Institute for Molecular Bacteriology, TWINCORE Centre for Experimental and Clinical Infection Research, a joint venture between the Hannover Medical School (MHH) and the Helmholtz Centre for Infection Research (HZI), Hannover, Germany.
Cluster of Excellence RESIST (EXC 2155), Hannover Medical School (MHH), Hannover, Germany.
Genome Biol. 2024 Aug 22;25(1):228. doi: 10.1186/s13059-024-03355-y.
The emergence of the SARS-CoV-2 virus has highlighted the importance of genomic epidemiology in understanding the evolution of pathogens and guiding public health interventions. The Omicron variant in particular has underscored the role of epistasis in the evolution of lineages with both higher infectivity and immune escape, and therefore the necessity to update surveillance pipelines to detect them early on.
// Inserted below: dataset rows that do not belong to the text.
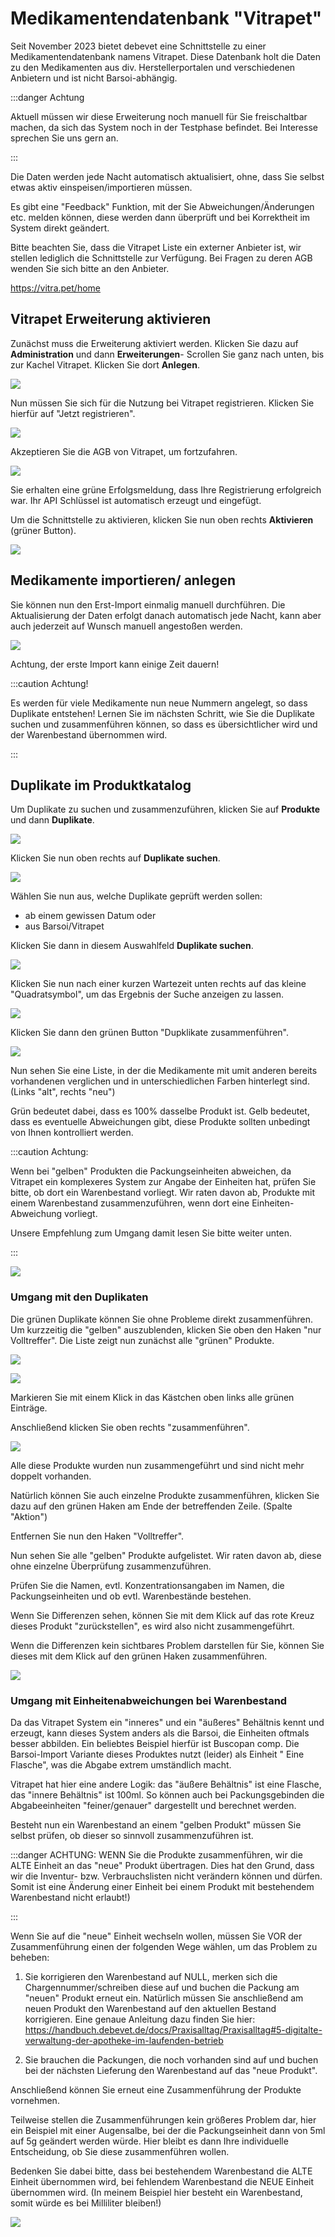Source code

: # Medikamentendatenbank "Vitrapet"  

Seit November 2023 bietet debevet eine Schnittstelle zu einer Medikamentendatenbank namens Vitrapet. 
Diese Datenbank holt die Daten zu den Medikamenten aus div. Herstellerportalen und verschiedenen Anbietern und ist nicht 
Barsoi-abhängig.

:::danger Achtung  

Aktuell müssen wir diese Erweiterung noch manuell für Sie freischaltbar machen, da sich das System noch in der Testphase befindet. 
Bei Interesse sprechen Sie uns gern an.   

:::   

Die Daten werden jede Nacht automatisch aktualisiert, ohne, dass Sie selbst etwas aktiv einspeisen/importieren müssen.

Es gibt eine "Feedback" Funktion, mit der Sie Abweichungen/Änderungen etc. melden können, diese werden dann überprüft und bei 
Korrektheit im System direkt geändert. 

Bitte beachten Sie, dass die Vitrapet Liste ein externer Anbieter ist, wir stellen lediglich die Schnittstelle zur Verfügung. Bei Fragen 
zu deren AGB wenden Sie sich bitte an den Anbieter.

https://vitra.pet/home

## Vitrapet Erweiterung aktivieren  

Zunächst muss die Erweiterung aktiviert werden. Klicken Sie dazu auf **Administration** und dann **Erweiterungen**- Scrollen Sie 
ganz nach unten, bis zur Kachel Vitrapet. 
Klicken Sie dort **Anlegen**. 

![](../../static/img/Warenwirtschaft/vitrapet_anlegen.png) 

Nun müssen Sie sich für die Nutzung bei Vitrapet registrieren. Klicken Sie hierfür auf "Jetzt registrieren".   

![](../../static/img/Warenwirtschaft/vitrapet_reg.png)  

Akzeptieren Sie die AGB von Vitrapet, um fortzufahren. 

![](../../static/img/Warenwirtschaft/vitrapet_AGB.png)

Sie erhalten eine grüne Erfolgsmeldung, dass Ihre Registrierung erfolgreich war. Ihr API Schlüssel ist automatisch erzeugt und eingefügt.

Um die Schnittstelle zu aktivieren, klicken Sie nun oben rechts **Aktivieren** (grüner Button).

![](../../static/img/erweiterungen/vitrapet_aktivieren.png)

## Medikamente importieren/ anlegen 

Sie können nun den Erst-Import einmalig manuell durchführen. Die Aktualisierung der Daten erfolgt danach automatisch jede Nacht, kann
aber auch jederzeit auf Wunsch manuell angestoßen werden.   

![](../../static/img/Warenwirtschaft/erstimport.png)  

Achtung, der erste Import kann einige Zeit dauern!  

:::caution Achtung!  

Es werden für viele Medikamente nun neue Nummern angelegt, so dass Duplikate entstehen! Lernen Sie im nächsten Schritt, wie Sie die Duplikate suchen und 
zusammenführen können, so dass es übersichtlicher wird und der Warenbestand übernommen wird. 

:::  

## Duplikate im Produktkatalog  

Um Duplikate zu suchen und zusammenzuführen, klicken Sie auf **Produkte** und dann **Duplikate**.  

![](../../static/img/Warenwirtschaft/duplikate_oeffnen.png)

Klicken Sie nun oben rechts auf **Duplikate suchen**.  

![](../../static/img/Warenwirtschaft/duplikatsuche1.png)

Wählen Sie nun aus, welche Duplikate geprüft werden sollen:  

* ab einem gewissen Datum oder 
* aus Barsoi/Vitrapet  

Klicken Sie dann in diesem Auswahlfeld **Duplikate suchen**.

![](../../static/img/Warenwirtschaft/duplikatsuche2.png)

Klicken Sie nun nach einer kurzen Wartezeit unten rechts auf das kleine "Quadratsymbol", um das Ergebnis der Suche anzeigen zu lassen. 

![](../../static/img/erweiterungen/duplikate_zusammen01.png)  

Klicken Sie dann den grünen Button "Dupklikate zusammenführen".

![](../../static/img/erweiterungen/duplikate_zusammen1.png) 

Nun sehen Sie eine Liste, in der die Medikamente mit umit anderen bereits vorhandenen verglichen und in unterschiedlichen Farben hinterlegt sind.
(Links "alt", rechts "neu")

Grün bedeutet dabei, dass es 100% dasselbe Produkt ist.
Gelb bedeutet, dass es eventuelle Abweichungen gibt, diese Produkte sollten unbedingt von Ihnen kontrolliert werden. 

:::caution Achtung: 

Wenn bei "gelben" Produkten die Packungseinheiten abweichen, da Vitrapet ein komplexeres System zur Angabe der Einheiten hat, 
prüfen Sie bitte, ob dort ein Warenbestand vorliegt. Wir raten davon ab, Produkte mit einem Warenbestand zusammenzuführen, wenn dort eine Einheiten-Abweichung vorliegt. 

Unsere Empfehlung zum Umgang damit lesen Sie bitte weiter unten. 

:::    


![](../../static/img/erweiterungen/Duplikate_zusammen2.png)

### Umgang mit den Duplikaten  

Die grünen Duplikate können Sie ohne Probleme direkt zusammenführen. Um kurzzeitig die "gelben" auszublenden, klicken Sie oben 
den Haken "nur Volltreffer". Die Liste zeigt nun zunächst alle "grünen" Produkte.   

![](../../static/img/erweiterungen/duplikte_volltreffer.png)  

![](../../static/img/erweiterungen/duplikate_volltreffer2.png)
 
Markieren Sie mit einem Klick in das Kästchen oben links alle grünen Einträge.  

Anschließend klicken Sie oben rechts "zusammenführen".  

![](../../static/img/erweiterungen/zusammenfuehren1.png)

Alle diese Produkte wurden nun zusammengeführt und sind nicht mehr doppelt vorhanden.

Natürlich können Sie auch einzelne Produkte zusammenführen, klicken Sie dazu auf den grünen Haken am Ende der
betreffenden Zeile.  (Spalte "Aktion")  

Entfernen Sie nun den Haken "Volltreffer".

Nun sehen Sie alle "gelben" Produkte aufgelistet. Wir raten davon ab, diese ohne einzelne Überprüfung zusammenzuführen. 

Prüfen Sie die Namen, evtl. Konzentrationsangaben im Namen,  die Packungseinheiten und ob evtl. Warenbestände bestehen.  

Wenn Sie Differenzen sehen, können Sie mit dem Klick auf das rote Kreuz dieses Produkt "zurückstellen", es wird also nicht zusammengeführt.

Wenn die Differenzen kein sichtbares Problem darstellen für Sie, können Sie dieses mit dem Klick auf den grünen Haken zusammenführen.   

![](../../static/img/erweiterungen/gelb_zusammenfuehren.png)

### Umgang mit Einheitenabweichungen bei Warenbestand

Da das Vitrapet System ein "inneres" und ein "äußeres" Behältnis kennt und erzeugt, kann dieses System anders als die Barsoi, die Einheiten oftmals
besser abbilden. Ein beliebtes Beispiel hierfür ist Buscopan comp. 
Die Barsoi-Import Variante dieses Produktes nutzt (leider) als Einheit " Eine Flasche", was die Abgabe extrem umständlich macht. 

Vitrapet hat hier eine andere Logik: das "äußere Behältnis" ist eine Flasche, das "innere Behältnis" ist 100ml. 
So können auch bei Packungsgebinden die Abgabeeinheiten "feiner/genauer" dargestellt und berechnet werden. 

Besteht nun ein Warenbestand an einem "gelben Produkt" müssen Sie selbst prüfen, ob dieser so sinnvoll zusammenzuführen ist. 

:::danger  ACHTUNG: 
WENN Sie die Produkte zusammenführen, wir die ALTE Einheit an das "neue" Produkt übertragen. Dies hat den Grund, dass wir die Inventur- bzw.
Verbrauchslisten nicht verändern können und dürfen. Somit ist eine Änderung einer Einheit bei einem Produkt mit bestehendem Warenbestand nicht erlaubt!)  

:::   

Wenn Sie auf die "neue" Einheit wechseln wollen, müssen Sie VOR der Zusammenführung einen der folgenden Wege wählen, um das Problem zu beheben: 

1. Sie korrigieren den Warenbestand auf NULL, merken sich die Chargennummer/schreiben diese auf und buchen die Packung am "neuen" Produkt erneut ein.
Natürlich müssen Sie anschließend am neuen Produkt den Warenbestand auf den aktuellen Bestand korrigieren. Eine genaue Anleitung dazu finden Sie hier:
   https://handbuch.debevet.de/docs/Praxisalltag/Praxisalltag#5-digitalte-verwaltung-der-apotheke-im-laufenden-betrieb

2. Sie brauchen die Packungen, die noch vorhanden sind auf und buchen bei der nächsten Lieferung den Warenbestand auf das "neue Produkt".   

Anschließend können Sie erneut eine Zusammenführung der Produkte vornehmen.

Teilweise stellen die Zusammenführungen kein größeres Problem dar, hier ein Beispiel mit einer Augensalbe, bei der die Packungseinheit 
dann von 5ml auf 5g geändert werden würde. Hier bleibt es dann Ihre individuelle Entscheidung, ob Sie diese zusammenführen wollen.

Bedenken Sie dabei bitte, dass bei bestehendem Warenbestand die ALTE Einheit übernommen wird, bei fehlendem Warenbestand die NEUE Einheit
übernommen wird. (In meinem Beispiel hier besteht ein Warenbestand, somit würde es bei Milliliter bleiben!) 

![](../../static/img/erweiterungen/gelb_einheitenabweichung_ohne_probleme.png)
In this study, we apply a method based on mutual information between positions in a multiple sequence alignment, which is capable of scaling up to millions of samples. We show how it can reliably predict known experimentally validated epistatic interactions, even when using as little as 10,000 sequences, which opens the possibility of making it a near real-time prediction system. We test this possibility by modifying the method to account for the sample collection date and apply it retrospectively to multiple sequence alignments for each month between March 2020 and March 2023. We detected a cornerstone epistatic interaction in the Spike protein between codons 498 and 501 as soon as seven samples with a double mutation were present in the dataset, thus demonstrating the method's sensitivity. We test the ability of the method to make inferences about emerging interactions by testing candidates predicted after March 2023, which we validate experimentally.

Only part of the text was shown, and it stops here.